Stored data entries:
***

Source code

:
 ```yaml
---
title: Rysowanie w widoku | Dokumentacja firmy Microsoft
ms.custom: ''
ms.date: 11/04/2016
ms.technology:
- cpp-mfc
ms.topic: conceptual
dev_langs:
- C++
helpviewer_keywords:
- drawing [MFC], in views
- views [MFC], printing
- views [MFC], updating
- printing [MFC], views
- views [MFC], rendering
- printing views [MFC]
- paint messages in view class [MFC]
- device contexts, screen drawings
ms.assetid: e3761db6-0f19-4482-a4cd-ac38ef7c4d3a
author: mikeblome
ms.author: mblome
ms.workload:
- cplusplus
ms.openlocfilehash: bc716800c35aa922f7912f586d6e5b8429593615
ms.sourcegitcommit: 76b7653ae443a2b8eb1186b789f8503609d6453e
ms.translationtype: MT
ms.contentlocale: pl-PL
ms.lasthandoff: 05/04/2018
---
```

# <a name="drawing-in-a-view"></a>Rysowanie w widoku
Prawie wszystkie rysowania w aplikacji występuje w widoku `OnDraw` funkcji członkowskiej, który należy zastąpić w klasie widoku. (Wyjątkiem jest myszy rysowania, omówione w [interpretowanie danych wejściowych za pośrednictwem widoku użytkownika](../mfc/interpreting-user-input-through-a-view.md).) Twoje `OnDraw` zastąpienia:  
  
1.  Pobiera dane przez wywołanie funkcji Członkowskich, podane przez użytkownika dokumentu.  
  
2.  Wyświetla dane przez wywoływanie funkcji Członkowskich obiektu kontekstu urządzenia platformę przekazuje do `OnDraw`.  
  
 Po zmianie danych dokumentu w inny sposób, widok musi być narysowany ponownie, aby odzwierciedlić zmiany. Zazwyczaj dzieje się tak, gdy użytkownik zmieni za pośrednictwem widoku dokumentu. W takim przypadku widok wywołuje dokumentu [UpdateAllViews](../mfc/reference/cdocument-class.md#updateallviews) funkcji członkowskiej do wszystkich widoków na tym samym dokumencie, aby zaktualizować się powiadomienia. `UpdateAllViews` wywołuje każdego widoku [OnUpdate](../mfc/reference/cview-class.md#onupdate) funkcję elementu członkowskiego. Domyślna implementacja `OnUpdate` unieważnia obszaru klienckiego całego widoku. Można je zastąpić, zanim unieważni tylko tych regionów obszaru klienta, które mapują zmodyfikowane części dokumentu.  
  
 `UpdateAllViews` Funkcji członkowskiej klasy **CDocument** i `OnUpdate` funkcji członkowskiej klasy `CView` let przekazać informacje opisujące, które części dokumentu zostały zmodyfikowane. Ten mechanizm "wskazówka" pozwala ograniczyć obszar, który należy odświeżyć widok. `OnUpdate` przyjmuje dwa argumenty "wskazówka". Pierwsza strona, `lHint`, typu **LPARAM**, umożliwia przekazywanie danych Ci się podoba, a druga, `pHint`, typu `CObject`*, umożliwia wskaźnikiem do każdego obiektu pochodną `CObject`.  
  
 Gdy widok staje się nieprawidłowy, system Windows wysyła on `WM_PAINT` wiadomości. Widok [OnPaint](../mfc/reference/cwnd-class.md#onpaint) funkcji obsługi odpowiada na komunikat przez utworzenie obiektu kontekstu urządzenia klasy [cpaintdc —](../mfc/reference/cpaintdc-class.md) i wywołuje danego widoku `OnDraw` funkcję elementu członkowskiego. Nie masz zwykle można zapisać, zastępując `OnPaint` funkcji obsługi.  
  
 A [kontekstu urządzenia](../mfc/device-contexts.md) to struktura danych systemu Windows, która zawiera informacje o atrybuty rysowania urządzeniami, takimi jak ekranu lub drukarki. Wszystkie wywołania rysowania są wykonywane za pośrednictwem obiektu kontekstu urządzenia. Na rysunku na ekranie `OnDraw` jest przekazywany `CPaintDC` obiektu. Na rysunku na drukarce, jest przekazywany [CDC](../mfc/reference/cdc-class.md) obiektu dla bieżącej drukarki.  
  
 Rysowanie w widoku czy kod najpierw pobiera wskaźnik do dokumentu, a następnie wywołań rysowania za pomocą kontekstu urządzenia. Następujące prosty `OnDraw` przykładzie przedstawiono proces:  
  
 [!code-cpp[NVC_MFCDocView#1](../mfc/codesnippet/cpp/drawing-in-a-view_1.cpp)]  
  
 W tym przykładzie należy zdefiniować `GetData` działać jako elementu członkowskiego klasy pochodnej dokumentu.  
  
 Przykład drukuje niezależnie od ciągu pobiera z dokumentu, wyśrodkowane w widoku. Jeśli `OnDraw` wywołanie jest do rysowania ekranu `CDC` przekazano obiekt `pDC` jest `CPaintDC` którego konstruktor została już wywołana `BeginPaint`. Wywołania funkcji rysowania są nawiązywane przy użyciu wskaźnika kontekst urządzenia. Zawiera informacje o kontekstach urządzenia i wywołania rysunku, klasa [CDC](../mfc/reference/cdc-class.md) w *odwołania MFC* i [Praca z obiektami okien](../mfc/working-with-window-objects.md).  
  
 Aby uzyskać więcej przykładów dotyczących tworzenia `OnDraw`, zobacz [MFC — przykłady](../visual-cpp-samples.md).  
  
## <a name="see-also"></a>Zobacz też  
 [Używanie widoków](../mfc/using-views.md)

***

■ About this task:
Set down all the data exactly as given.

■ Answer below:
Source code

:
 ```yaml
---
title: Rysowanie w widoku | Dokumentacja firmy Microsoft
ms.custom: ''
ms.date: 11/04/2016
ms.technology:
- cpp-mfc
ms.topic: conceptual
dev_langs:
- C++
helpviewer_keywords:
- drawing [MFC], in views
- views [MFC], printing
- views [MFC], updating
- printing [MFC], views
- views [MFC], rendering
- printing views [MFC]
- paint messages in view class [MFC]
- device contexts, screen drawings
ms.assetid: e3761db6-0f19-4482-a4cd-ac38ef7c4d3a
author: mikeblome
ms.author: mblome
ms.workload:
- cplusplus
ms.openlocfilehash: bc716800c35aa922f7912f586d6e5b8429593615
ms.sourcegitcommit: 76b7653ae443a2b8eb1186b789f8503609d6453e
ms.translationtype: MT
ms.contentlocale: pl-PL
ms.lasthandoff: 05/04/2018
---
```

# <a name="drawing-in-a-view"></a>Rysowanie w widoku
Prawie wszystkie rysowania w aplikacji występuje w widoku `OnDraw` funkcji członkowskiej, który należy zastąpić w klasie widoku. (Wyjątkiem jest myszy rysowania, omówione w [interpretowanie danych wejściowych za pośrednictwem widoku użytkownika](../mfc/interpreting-user-input-through-a-view.md).) Twoje `OnDraw` zastąpienia:  
  
1.  Pobiera dane przez wywołanie funkcji Członkowskich, podane przez użytkownika dokumentu.  
  
2.  Wyświetla dane przez wywoływanie funkcji Członkowskich obiektu kontekstu urządzenia platformę przekazuje do `OnDraw`.  
  
 Po zmianie danych dokumentu w inny sposób, widok musi być narysowany ponownie, aby odzwierciedlić zmiany. Zazwyczaj dzieje się tak, gdy użytkownik zmieni za pośrednictwem widoku dokumentu. W takim przypadku widok wywołuje dokumentu [UpdateAllViews](../mfc/reference/cdocument-class.md#updateallviews) funkcji członkowskiej do wszystkich widoków na tym samym dokumencie, aby zaktualizować się powiadomienia. `UpdateAllViews` wywołuje każdego widoku [OnUpdate](../mfc/reference/cview-class.md#onupdate) funkcję elementu członkowskiego. Domyślna implementacja `OnUpdate` unieważnia obszaru klienckiego całego widoku. Można je zastąpić, zanim unieważni tylko tych regionów obszaru klienta, które mapują zmodyfikowane części dokumentu.  
  
 `UpdateAllViews` Funkcji członkowskiej klasy **CDocument** i `OnUpdate` funkcji członkowskiej klasy `CView` let przekazać informacje opisujące, które części dokumentu zostały zmodyfikowane. Ten mechanizm "wskazówka" pozwala ograniczyć obszar, który należy odświeżyć widok. `OnUpdate` przyjmuje dwa argumenty "wskazówka". Pierwsza strona, `lHint`, typu **LPARAM**, umożliwia przekazywanie danych Ci się podoba, a druga, `pHint`, typu `CObject`*, umożliwia wskaźnikiem do każdego obiektu pochodną `CObject`.  
  
 Gdy widok staje się nieprawidłowy, system Windows wysyła on `WM_PAINT` wiadomości. Widok [OnPaint](../mfc/reference/cwnd-class.md#onpaint) funkcji obsługi odpowiada na komunikat przez utworzenie obiektu kontekstu urządzenia klasy [cpaintdc —](../mfc/reference/cpaintdc-class.md) i wywołuje danego widoku `OnDraw` funkcję elementu członkowskiego. Nie masz zwykle można zapisać, zastępując `OnPaint` funkcji obsługi.  
  
 A [kontekstu urządzenia](../mfc/device-contexts.md) to struktura danych systemu Windows, która zawiera informacje o atrybuty rysowania urządzeniami, takimi jak ekranu lub drukarki. Wszystkie wywołania rysowania są wykonywane za pośrednictwem obiektu kontekstu urządzenia. Na rysunku na ekranie `OnDraw` jest przekazywany `CPaintDC` obiektu. Na rysunku na drukarce, jest przekazywany [CDC](../mfc/reference/cdc-class.md) obiektu dla bieżącej drukarki.  
  
 Rysowanie w widoku czy kod najpierw pobiera wskaźnik do dokumentu, a następnie wywołań rysowania za pomocą kontekstu urządzenia. Następujące prosty `OnDraw` przykładzie przedstawiono proces:  
  
 [!code-cpp[NVC_MFCDocView#1](../mfc/codesnippet/cpp/drawing-in-a-view_1.cpp)]  
  
 W tym przykładzie należy zdefiniować `GetData` działać jako elementu członkowskiego klasy pochodnej dokumentu.  
  
 Przykład drukuje niezależnie od ciągu pobiera z dokumentu, wyśrodkowane w widoku. Jeśli `OnDraw` wywołanie jest do rysowania ekranu `CDC` przekazano obiekt `pDC` jest `CPaintDC` którego konstruktor została już wywołana `BeginPaint`. Wywołania funkcji rysowania są nawiązywane przy użyciu wskaźnika kontekst urządzenia. Zawiera informacje o kontekstach urządzenia i wywołania rysunku, klasa [CDC](../mfc/reference/cdc-class.md) w *odwołania MFC* i [Praca z obiektami okien](../mfc/working-with-window-objects.md).  
  
 Aby uzyskać więcej przykładów dotyczących tworzenia `OnDraw`, zobacz [MFC — przykłady](../visual-cpp-samples.md).  
  
## <a name="see-also"></a>Zobacz też  
 [Używanie widoków](../mfc/using-views.md)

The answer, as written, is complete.